6 - Les programmes de satellites

6.1 - Les satellites scientifiques

Spacelab

Ecorché de Spacelab - Crédit photo MBB/Erno

Le programme post-Apollo


Au début de 1970, la NASA en a terminé avec les développements ayant conduit au programme Apollo et elle  s'efforce de mettre sur pied le programme suivant de vol habité, qui sera celui de la navette spatiale (Space Shuttle).

La première et principale difficulté pour un programme de cette envergure consiste à en faire accepter le budget par le Congrès des États-Unis.

Afin de faciliter l'opération, la NASA tente de lui donner un aspect international. Elle essaye d'intéresser les grands industriels des pays occidentaux à une participation, espérant que leurs gouvernements seront ainsi plus enclins à participer au financement.

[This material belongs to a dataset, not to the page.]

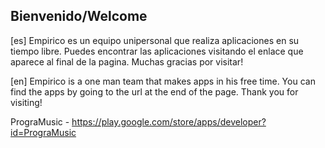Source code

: ## Bienvenido/Welcome

[es] Empirico es un equipo unipersonal que realiza aplicaciones en su tiempo libre. Puedes encontrar las aplicaciones visitando el enlace que aparece al final de la pagina. Muchas gracias por visitar!

[en] Empirico is a one man team that makes apps in his free time. You can find the apps by going to the url at the end of the page. Thank you for visiting!

PrograMusic - https://play.google.com/store/apps/developer?id=PrograMusic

En 1969, l'ESRO a déjà accepté, en principe, de participer au développement d'un nouveau Système de Transport Spatial (STS).

Les 3 et 4 juin 1970, les principaux dirigeants de la NASA font à Paris (au Grand Hôtel) une présentation devant les responsables des organisations européennes (ESRO et ELDO), nationales (CNES et autres), et les principaux industriels européens de l'espace, dont Thomson-CSF fait partie. Ils présentent ce qui est appelé à l'époque «Programme post-Apollo». Ce programme comprend, dans une première phase, la navette spatiale, vaisseau habité qui doit permettre de diminuer considérablement le coût des lancements par rapport aux lanceurs de l'époque.

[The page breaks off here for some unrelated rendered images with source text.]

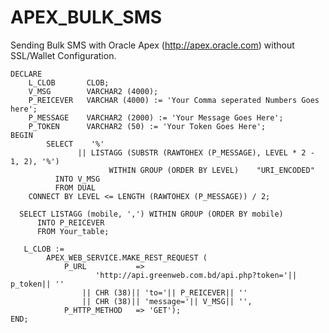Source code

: # APEX_BULK_SMS
Sending Bulk SMS with Oracle Apex (http://apex.oracle.com) without SSL/Wallet Configuration.


    DECLARE
        L_CLOB       CLOB;
        V_MSG        VARCHAR2 (4000);
        P_REICEVER   VARCHAR (4000) := 'Your Comma seperated Numbers Goes here';
        P_MESSAGE    VARCHAR2 (2000) := 'Your Message Goes Here';
        P_TOKEN      VARCHAR2 (50) := 'Your Token Goes Here';
    BEGIN
            SELECT    '%'
                   || LISTAGG (SUBSTR (RAWTOHEX (P_MESSAGE), LEVEL * 2 - 1, 2), '%')
                          WITHIN GROUP (ORDER BY LEVEL)    "URI_ENCODED"
              INTO V_MSG
              FROM DUAL
        CONNECT BY LEVEL <= LENGTH (RAWTOHEX (P_MESSAGE)) / 2;
    
      SELECT LISTAGG (mobile, ',') WITHIN GROUP (ORDER BY mobile)
          INTO P_REICEVER
          FROM Your_table;
    
       L_CLOB :=
            APEX_WEB_SERVICE.MAKE_REST_REQUEST (
                P_URL           =>
                       'http://api.greenweb.com.bd/api.php?token='|| p_token|| ''
                    || CHR (38)|| 'to='|| P_REICEVER|| ''
                    || CHR (38)|| 'message='|| V_MSG|| '',
                P_HTTP_METHOD   => 'GET');
    END;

Une phase ultérieure pourra porter sur le développement d'un remorqueur spatial (space tug), véhicule également récupérable qui permettra d'effectuer, à partir d'une navette évoluant en orbite basse, des lancements vers l'orbite géostationnaire.

Les auditeurs des présentations sont impressionnés par les performances annoncées pour le futur système de lancement qui doit être capable d'effectuer jusqu'à une mise en orbite par semaine et, de ce fait, conduire à diviser par dix le prix d'un lancement. C'est la disparition annoncée à long terme des lanceurs non récupérables, et les promoteurs du lanceur européen Europa peuvent à juste titre se poser quelques questions. On sait maintenant quel fut le sort de ces ambitions quelque peu démesurées.

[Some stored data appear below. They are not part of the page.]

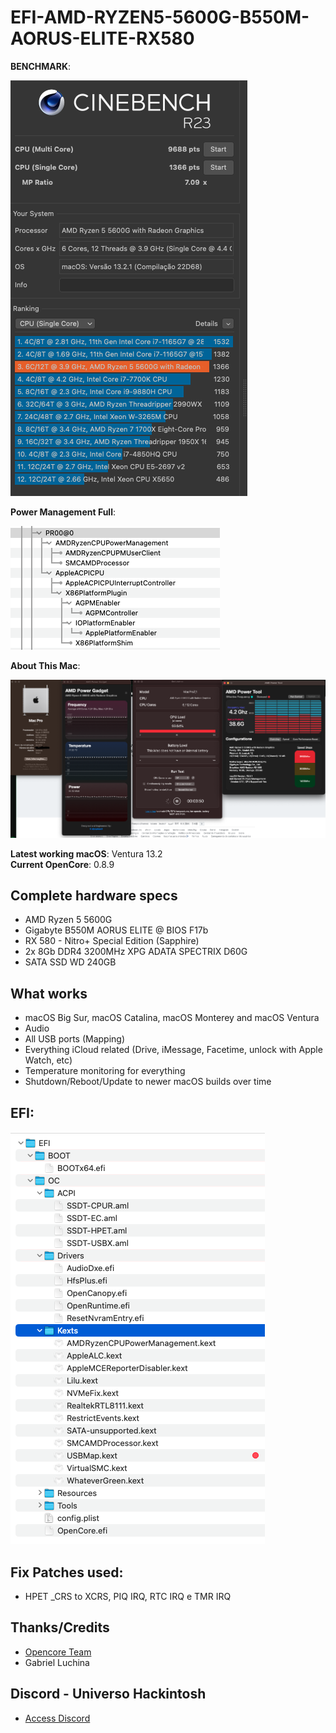 # EFI-AMD-RYZEN5-5600G-B550M-AORUS-ELITE-RX580

**BENCHMARK**:

![BENCH](https://github.com/ragnarok-br/EFI-AMD-RYZEN5-5600G-B550M-AORUS-ELITE-RX580/blob/main/Images/benchmark.png)

**Power Management Full**:

![PWM](https://github.com/ragnarok-br/EFI-AMD-RYZEN5-5600G-B550M-AORUS-ELITE-RX580/blob/main/Images/pwm.png)

**About This Mac**:

![about](https://github.com/ragnarok-br/EFI-AMD-RYZEN5-5600G-B550M-AORUS-ELITE-RX580/blob/main/Images/info.png)

**Latest working macOS**: Ventura 13.2
<br>
**Current OpenCore**: 0.8.9

## Complete hardware specs
- AMD Ryzen 5 5600G
- Gigabyte B550M AORUS ELITE @ BIOS F17b
- RX 580 - Nitro+ Special Edition (Sapphire)
- 2x 8Gb DDR4 3200MHz XPG ADATA SPECTRIX D60G
- SATA SSD WD 240GB

## What works
- macOS Big Sur, macOS Catalina, macOS Monterey and macOS Ventura
- Audio
- All USB ports (Mapping)
- Everything iCloud related (Drive, iMessage, Facetime, unlock with Apple Watch, etc)
- Temperature monitoring for everything
- Shutdown/Reboot/Update to newer macOS builds over time

## EFI:

![EFI](https://github.com/ragnarok-br/EFI-AMD-RYZEN5-5600G-B550M-AORUS-ELITE-RX580/blob/main/Images/efi.png)

## Fix Patches used:
- HPET _CRS to XCRS, PIQ IRQ, RTC IRQ e TMR IRQ

## Thanks/Credits
- [Opencore Team](https://dortania.github.io/getting-started/)
- Gabriel Luchina

## Discord - Universo Hackintosh
- [Access Discord](https://discord.universohackintosh.com.br)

Quelques grands industriels européens pensent qu'il faut absolument entrer dans un tel programme si l'on ne veut pas se trouver hors jeu à relativement court terme.

Comme la coopération US-Europe s'est, dans le passé, révélée difficile, principalement à cause des sévères restrictions apportées par la partie américaine aux échanges de technologies, il semble logique qu'une participation éventuelle porte sur un élément du système que l'Europe puisse développer dans le cadre d'une certaine indépendance.

Dans une première phase, le remorqueur spatial semble répondre à ces critères et l'on voit s'amorcer de grandes manoeuvres pour intéresser les principaux gouvernements européens, ainsi que l'ESRO, à la mise en oeuvre du programme où l'on fait miroiter l'avenir des télécommunications par satellites, et donc les besoins futurs de lancements vers l'orbite géostationnaire.

Ne s'attendant pas à pouvoir jouer un rôle majeur dans un tel projet qui sera mené, comme à l'habitude, par des «avionneurs» ou des «missiliers» spécialistes de structures et de propulsion, Thomson-CSF prend une position d'attente tout en maintenant les contacts qui permettraient de lui assurer, le cas échéant, une bonne position dans le domaine de l'électronique.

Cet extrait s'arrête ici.